Want to read more unpopular opinions, follow our foster care and bio parenting journey, take a look at our life living on a working farm, and laugh at the stupid memes I post? Come check out She Rocks the Cradle on Facebook




03.10.2017 by SARAH HARMEYER //

So, you’ve heard it before, on the news, Facebook, or conversations with friends.

It seems bad, or, at least, it should seem bad. The numbers are enormous; it’s talked about with such urgency and you can’t deny it’s a problem. And yet… it’s just not convincing.
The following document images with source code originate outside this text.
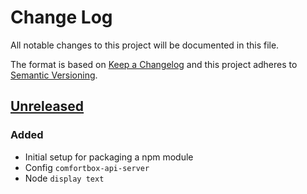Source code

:# Change Log
All notable changes to this project will be documented in this file.

The format is based on [Keep a Changelog](http://keepachangelog.com/)
and this project adheres to [Semantic Versioning](http://semver.org/).

## [Unreleased]
### Added
- Initial setup for packaging a npm module
- Config `comfortbox-api-server`
- Node `display text`

[Unreleased]: https://github.com/dwettstein/node-red-contrib-comfortbox/compare/master...HEAD
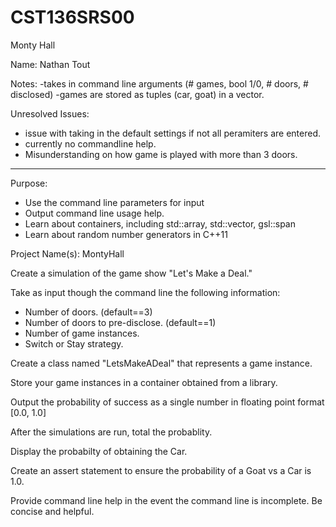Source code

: # CST136SRS00
Monty Hall

Name: Nathan Tout

Notes:
-takes in command line arguments (# games, bool 1/0, # doors, # disclosed)
-games are stored as tuples (car, goat) in a vector.


Unresolved Issues: 
- issue with taking in the default settings if not all peramiters are entered.
- currently no commandline help.
- Misunderstanding on how game is played with more than 3 doors.

---

Purpose: 

- Use the command line parameters for input
- Output command line usage help. 
- Learn about containers, including std::array, std::vector, gsl::span
- Learn about random number generators in C++11

Project Name(s): MontyHall

Create a simulation of the game show "Let's Make a Deal."

Take as input though the command line the following information:

- Number of doors. (default==3)
- Number of doors to pre-disclose. (default==1)
- Number of game instances.
- Switch or Stay strategy.

Create a class named "LetsMakeADeal" that represents a game instance. 

Store your game instances in a container obtained from a library. 

Output the probability of success as a single number in floating point format [0.0, 1.0]

After the simulations are run, total the probablity.

Display the probabilty of obtaining the Car.

Create an assert statement to ensure the probability of a Goat vs a Car is 1.0. 

Provide command line help in the event the command line is incomplete. Be concise and helpful. 
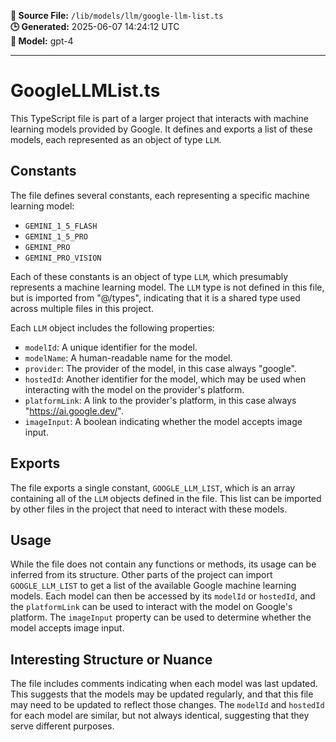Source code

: **📄 Source File:** `/lib/models/llm/google-llm-list.ts`  
**🕒 Generated:** 2025-06-07 14:24:12 UTC  
**🤖 Model:** gpt-4

---

# GoogleLLMList.ts

This TypeScript file is part of a larger project that interacts with machine learning models provided by Google. It defines and exports a list of these models, each represented as an object of type `LLM`.

## Constants

The file defines several constants, each representing a specific machine learning model:

- `GEMINI_1_5_FLASH`
- `GEMINI_1_5_PRO`
- `GEMINI_PRO`
- `GEMINI_PRO_VISION`

Each of these constants is an object of type `LLM`, which presumably represents a machine learning model. The `LLM` type is not defined in this file, but is imported from "@/types", indicating that it is a shared type used across multiple files in this project.

Each `LLM` object includes the following properties:

- `modelId`: A unique identifier for the model.
- `modelName`: A human-readable name for the model.
- `provider`: The provider of the model, in this case always "google".
- `hostedId`: Another identifier for the model, which may be used when interacting with the model on the provider's platform.
- `platformLink`: A link to the provider's platform, in this case always "https://ai.google.dev/".
- `imageInput`: A boolean indicating whether the model accepts image input.

## Exports

The file exports a single constant, `GOOGLE_LLM_LIST`, which is an array containing all of the `LLM` objects defined in the file. This list can be imported by other files in the project that need to interact with these models.

## Usage

While the file does not contain any functions or methods, its usage can be inferred from its structure. Other parts of the project can import `GOOGLE_LLM_LIST` to get a list of the available Google machine learning models. Each model can then be accessed by its `modelId` or `hostedId`, and the `platformLink` can be used to interact with the model on Google's platform. The `imageInput` property can be used to determine whether the model accepts image input.

## Interesting Structure or Nuance

The file includes comments indicating when each model was last updated. This suggests that the models may be updated regularly, and that this file may need to be updated to reflect those changes. The `modelId` and `hostedId` for each model are similar, but not always identical, suggesting that they serve different purposes.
You glance at the image again and the phrases run through your mind.
“There’s such a need for foster parents.”
“Our county is in a crisis.”
“Children are being placed 4 hours away because there aren’t enough foster homes to take them.”
So why doesn’t it feel real? Urgent? As desperate as they make it out to be?
You’re sure they’re not lying about this…and yet, if it’s really that bad, where are all the kids?
Why don’t you see them? Know about them?
What’s up with that?
Your question is valid and needed. This might help.
Do you pay attention to the news? Not the big national stuff, but the local news? You know, the store that opened downtown, the food drive happening at the elementary school, the local arrests for drugs or domestic violence?
That news? Well, that is where the need for foster parents is hiding. It’s not broadcast or announced, it can’t be, but if you ask yourself one simple question you’ll start to see it.
What if there were kids involved?
The arrest for domestic violence.
What if there were kids involved?
The shooting at the 7-11.
What if there were kids involved?
The home raided for drugs.
What if there were kids involved?
The media won’t tell you about it, but many times, there are.
There are kids involved.
But the kids are innocent.
And that’s why the media isn’t covering it.
It’s a privacy issue. It isn’t their fault their parents were selling drugs. It isn’t their fault the grownups in their lives tried to solve problems by beating each other up. It isn’t their fault that someone got shot.
It isn’t their fault.
And so the kids are protected. The media doesn’t tell you there were children removed from the home. It doesn’t show the social workers hastily carrying the kids’ clothes out in garbage bags. It doesn’t follow the screaming child to the social worker’s car as he is taken from the only family he’s ever known or loved. It doesn’t announce the surprise visit to the school where the innocent student learns she can’t go home but is instead being escorted to some family she’s never met.
And so the need for foster care hides in plain sight. You don’t hear about it until you become a foster parent. And then you get calls about thirteen children in the course of two weeks. You start to see the situations on the news and realize it’s connected to the child in your home.
The arrest for domestic violence on last night’s news?
There were kids involved.
The shooting at the 7-11 someone posted on Facebook?
There were kids involved.
The home raided for drugs?
There were kids involved.
Those massive, humongo foster care numbers that people always talk about start to pare down to the young people placed with you. They become lives, individuals, in your own community, in your own home.
And you start to realize that this is not some distant problem, it is here. It is now. And you can’t stand the idea of kids spending the night in a social worker’s office because there is nowhere for them to go.
This is the need.
Your own local news means a child near you is in need of a foster home. So what can you do about it?
Maybe it’s not much. Maybe right now, all you can do is share this post and pray.
That’s okay.
DO NOT FEEL BAD ABOUT THAT. You know what is good for you and your situation.
But if you’ve been asking where all the children are, it tells me you care. And now you get it. You realize the reality of your very own community. So, if you are able to do something, here are some suggestions.
Share this post so others are aware too.
Find out who in your life is already fostering. You might be surprised, since this is something foster parents don’t often post about. Put the question out there on your social media networks, then, let your friends know you want to support them the next time a child enters their home.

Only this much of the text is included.